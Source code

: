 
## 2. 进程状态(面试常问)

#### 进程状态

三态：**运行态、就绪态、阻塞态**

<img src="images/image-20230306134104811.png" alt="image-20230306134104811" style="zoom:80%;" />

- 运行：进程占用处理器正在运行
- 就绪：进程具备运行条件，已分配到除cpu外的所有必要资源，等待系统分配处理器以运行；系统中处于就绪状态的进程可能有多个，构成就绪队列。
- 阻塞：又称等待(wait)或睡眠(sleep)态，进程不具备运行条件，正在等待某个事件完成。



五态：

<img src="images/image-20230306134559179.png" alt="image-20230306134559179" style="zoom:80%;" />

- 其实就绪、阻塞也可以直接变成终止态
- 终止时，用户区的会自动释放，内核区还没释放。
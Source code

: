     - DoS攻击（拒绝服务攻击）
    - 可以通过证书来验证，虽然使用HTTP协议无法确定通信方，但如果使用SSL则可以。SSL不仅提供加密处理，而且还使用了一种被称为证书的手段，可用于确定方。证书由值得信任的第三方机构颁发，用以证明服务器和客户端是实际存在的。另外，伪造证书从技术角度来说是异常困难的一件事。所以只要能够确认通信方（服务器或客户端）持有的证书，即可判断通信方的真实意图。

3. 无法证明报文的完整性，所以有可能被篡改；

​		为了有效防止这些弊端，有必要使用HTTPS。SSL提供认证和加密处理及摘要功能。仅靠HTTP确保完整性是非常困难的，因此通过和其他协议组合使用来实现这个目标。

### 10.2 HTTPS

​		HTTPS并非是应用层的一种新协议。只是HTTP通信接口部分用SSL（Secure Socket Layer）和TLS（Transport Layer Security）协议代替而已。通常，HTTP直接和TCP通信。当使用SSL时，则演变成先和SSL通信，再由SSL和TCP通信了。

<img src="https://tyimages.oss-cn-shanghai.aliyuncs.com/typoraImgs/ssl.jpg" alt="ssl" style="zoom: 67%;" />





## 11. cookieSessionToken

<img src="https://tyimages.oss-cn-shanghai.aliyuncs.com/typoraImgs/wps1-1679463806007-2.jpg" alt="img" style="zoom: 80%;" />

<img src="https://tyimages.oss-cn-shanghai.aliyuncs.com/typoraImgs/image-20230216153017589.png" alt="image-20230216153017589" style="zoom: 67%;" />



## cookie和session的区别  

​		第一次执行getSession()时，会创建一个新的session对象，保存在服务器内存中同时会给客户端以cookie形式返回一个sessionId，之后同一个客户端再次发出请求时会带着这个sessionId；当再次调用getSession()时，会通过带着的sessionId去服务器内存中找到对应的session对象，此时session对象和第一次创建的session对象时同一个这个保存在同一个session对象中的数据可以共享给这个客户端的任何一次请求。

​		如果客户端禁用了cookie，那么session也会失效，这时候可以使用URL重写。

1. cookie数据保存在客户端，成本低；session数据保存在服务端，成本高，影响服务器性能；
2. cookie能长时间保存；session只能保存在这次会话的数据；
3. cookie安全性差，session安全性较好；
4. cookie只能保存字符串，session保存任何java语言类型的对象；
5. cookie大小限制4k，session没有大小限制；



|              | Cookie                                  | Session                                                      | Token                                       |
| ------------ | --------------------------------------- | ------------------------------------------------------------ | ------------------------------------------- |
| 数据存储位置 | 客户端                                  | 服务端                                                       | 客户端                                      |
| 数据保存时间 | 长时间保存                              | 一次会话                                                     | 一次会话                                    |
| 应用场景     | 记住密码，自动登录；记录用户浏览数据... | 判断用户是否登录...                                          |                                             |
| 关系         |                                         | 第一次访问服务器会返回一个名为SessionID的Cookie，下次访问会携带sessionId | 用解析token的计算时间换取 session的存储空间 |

▶ **REQUIREMENT**
From the entries, copy every line in which the string "shanghai" can be found.

▶ **RESPONSE BOX**
<img src="https://tyimages.oss-cn-shanghai.aliyuncs.com/typoraImgs/ssl.jpg" alt="ssl" style="zoom: 67%;" />
<img src="https://tyimages.oss-cn-shanghai.aliyuncs.com/typoraImgs/wps1-1679463806007-2.jpg" alt="img" style="zoom: 80%;" />
<img src="https://tyimages.oss-cn-shanghai.aliyuncs.com/typoraImgs/image-20230216153017589.png" alt="image-20230216153017589" style="zoom: 67%;" />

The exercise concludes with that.